Data Ethics and Legal Compliance
Appendix A: Readme.txt file template
Purpose of this Policy
Data is generated and used in many ways by the Software Preservation Network, and all members of the community and affiliates are responsible for appropriately using and safeguarding that data. The policy establishes uniform data management standards for the Software Preservation Network and ensures the integrity of the data, and that the data efficiently and effectively serves the needs of the organization.
Scope of this Policy
This policy applies to all data gathered by members of the Software Preservation Network for the purposes of meeting the organization’s mission. This policy does not apply to ancillary data that is not related to a research question of importance to the organization.
The content of this policy should be followed as closely as is possible with limitations imposed by funders, institutional review boards (IRBs), and other external groups. Limitations on specific projects in regards to this policy should be documented by the people in charge of data management oversight for SPN.
Guiding Principles
- Procedures must be in place for how to treat data, ensure the security of that data, and to ensure that it is usable and understandable after the initial research is done.
- Data should be as openly available and reusable as it can be. This helps with transparency and allows the community to troubleshoot and fact-check findings.

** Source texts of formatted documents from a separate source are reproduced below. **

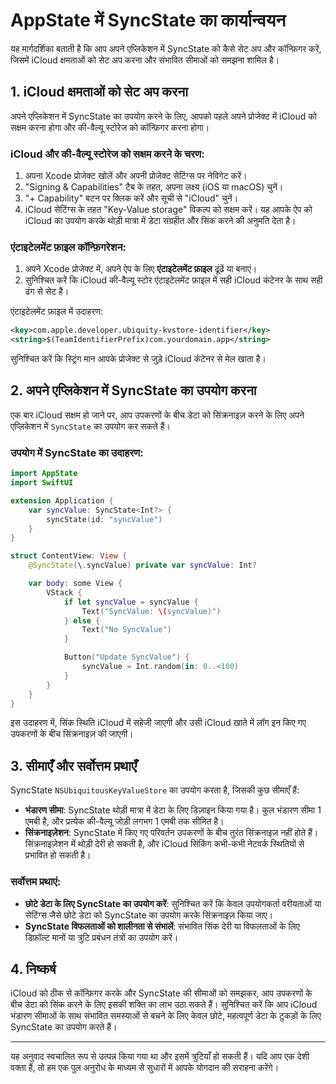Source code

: # AppState में SyncState का कार्यान्वयन

यह मार्गदर्शिका बताती है कि आप अपने एप्लिकेशन में SyncState को कैसे सेट अप और कॉन्फ़िगर करें, जिसमें iCloud क्षमताओं को सेट अप करना और संभावित सीमाओं को समझना शामिल है।

## 1. iCloud क्षमताओं को सेट अप करना

अपने एप्लिकेशन में SyncState का उपयोग करने के लिए, आपको पहले अपने प्रोजेक्ट में iCloud को सक्षम करना होगा और की-वैल्यू स्टोरेज को कॉन्फ़िगर करना होगा।

### iCloud और की-वैल्यू स्टोरेज को सक्षम करने के चरण:

1. अपना Xcode प्रोजेक्ट खोलें और अपनी प्रोजेक्ट सेटिंग्स पर नेविगेट करें।
2. "Signing & Capabilities" टैब के तहत, अपना लक्ष्य (iOS या macOS) चुनें।
3. "+ Capability" बटन पर क्लिक करें और सूची से "iCloud" चुनें।
4. iCloud सेटिंग्स के तहत "Key-Value storage" विकल्प को सक्षम करें। यह आपके ऐप को iCloud का उपयोग करके थोड़ी मात्रा में डेटा संग्रहीत और सिंक करने की अनुमति देता है।

### एंटाइटेलमेंट फ़ाइल कॉन्फ़िगरेशन:

1. अपने Xcode प्रोजेक्ट में, अपने ऐप के लिए **एंटाइटेलमेंट फ़ाइल** ढूंढें या बनाएं।
2. सुनिश्चित करें कि iCloud की-वैल्यू स्टोर एंटाइटेलमेंट फ़ाइल में सही iCloud कंटेनर के साथ सही ढंग से सेट है।

एंटाइटेलमेंट फ़ाइल में उदाहरण:

```xml
<key>com.apple.developer.ubiquity-kvstore-identifier</key>
<string>$(TeamIdentifierPrefix)com.yourdomain.app</string>
```

सुनिश्चित करें कि स्ट्रिंग मान आपके प्रोजेक्ट से जुड़े iCloud कंटेनर से मेल खाता है।

## 2. अपने एप्लिकेशन में SyncState का उपयोग करना

एक बार iCloud सक्षम हो जाने पर, आप उपकरणों के बीच डेटा को सिंक्रनाइज़ करने के लिए अपने एप्लिकेशन में `SyncState` का उपयोग कर सकते हैं।

### उपयोग में SyncState का उदाहरण:

```swift
import AppState
import SwiftUI

extension Application {
    var syncValue: SyncState<Int?> {
        syncState(id: "syncValue")
    }
}

struct ContentView: View {
    @SyncState(\.syncValue) private var syncValue: Int?

    var body: some View {
        VStack {
            if let syncValue = syncValue {
                Text("SyncValue: \(syncValue)")
            } else {
                Text("No SyncValue")
            }

            Button("Update SyncValue") {
                syncValue = Int.random(in: 0..<100)
            }
        }
    }
}
```

इस उदाहरण में, सिंक स्थिति iCloud में सहेजी जाएगी और उसी iCloud खाते में लॉग इन किए गए उपकरणों के बीच सिंक्रनाइज़ की जाएगी।

## 3. सीमाएँ और सर्वोत्तम प्रथाएँ

SyncState `NSUbiquitousKeyValueStore` का उपयोग करता है, जिसकी कुछ सीमाएँ हैं:

- **भंडारण सीमा**: SyncState थोड़ी मात्रा में डेटा के लिए डिज़ाइन किया गया है। कुल भंडारण सीमा 1 एमबी है, और प्रत्येक की-वैल्यू जोड़ी लगभग 1 एमबी तक सीमित है।
- **सिंक्रनाइज़ेशन**: SyncState में किए गए परिवर्तन उपकरणों के बीच तुरंत सिंक्रनाइज़ नहीं होते हैं। सिंक्रनाइज़ेशन में थोड़ी देरी हो सकती है, और iCloud सिंकिंग कभी-कभी नेटवर्क स्थितियों से प्रभावित हो सकती है।

### सर्वोत्तम प्रथाएं:

- **छोटे डेटा के लिए SyncState का उपयोग करें**: सुनिश्चित करें कि केवल उपयोगकर्ता वरीयताओं या सेटिंग्स जैसे छोटे डेटा को SyncState का उपयोग करके सिंक्रनाइज़ किया जाए।
- **SyncState विफलताओं को शालीनता से संभालें**: संभावित सिंक देरी या विफलताओं के लिए डिफ़ॉल्ट मानों या त्रुटि प्रबंधन तंत्रों का उपयोग करें।

## 4. निष्कर्ष

iCloud को ठीक से कॉन्फ़िगर करके और SyncState की सीमाओं को समझकर, आप उपकरणों के बीच डेटा को सिंक करने के लिए इसकी शक्ति का लाभ उठा सकते हैं। सुनिश्चित करें कि आप iCloud भंडारण सीमाओं के साथ संभावित समस्याओं से बचने के लिए केवल छोटे, महत्वपूर्ण डेटा के टुकड़ों के लिए SyncState का उपयोग करते हैं।

---
यह अनुवाद स्वचालित रूप से उत्पन्न किया गया था और इसमें त्रुटियाँ हो सकती हैं। यदि आप एक देशी वक्ता हैं, तो हम एक पुल अनुरोध के माध्यम से सुधारों में आपके योगदान की सराहना करेंगे।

- The location and details of all data will be recorded in a common public place so that SPN members and others can find it. If data is moved, its location will be updated on the list.
Data Management Oversight
To ensure this policy is followed, two Data Stewards will be assigned by SPN Steering committee. These co-leads will review the policy every year, review the various technology and services used, and work with working groups and members to ensure data management policy is followed.
Definitions
Data management
Data are items of recorded information considered collectively for reference or analysis. This may include, but isn’t limited to ”lab books, survey responses, software and code, measurements, images, audio recording, video, and physical samples.”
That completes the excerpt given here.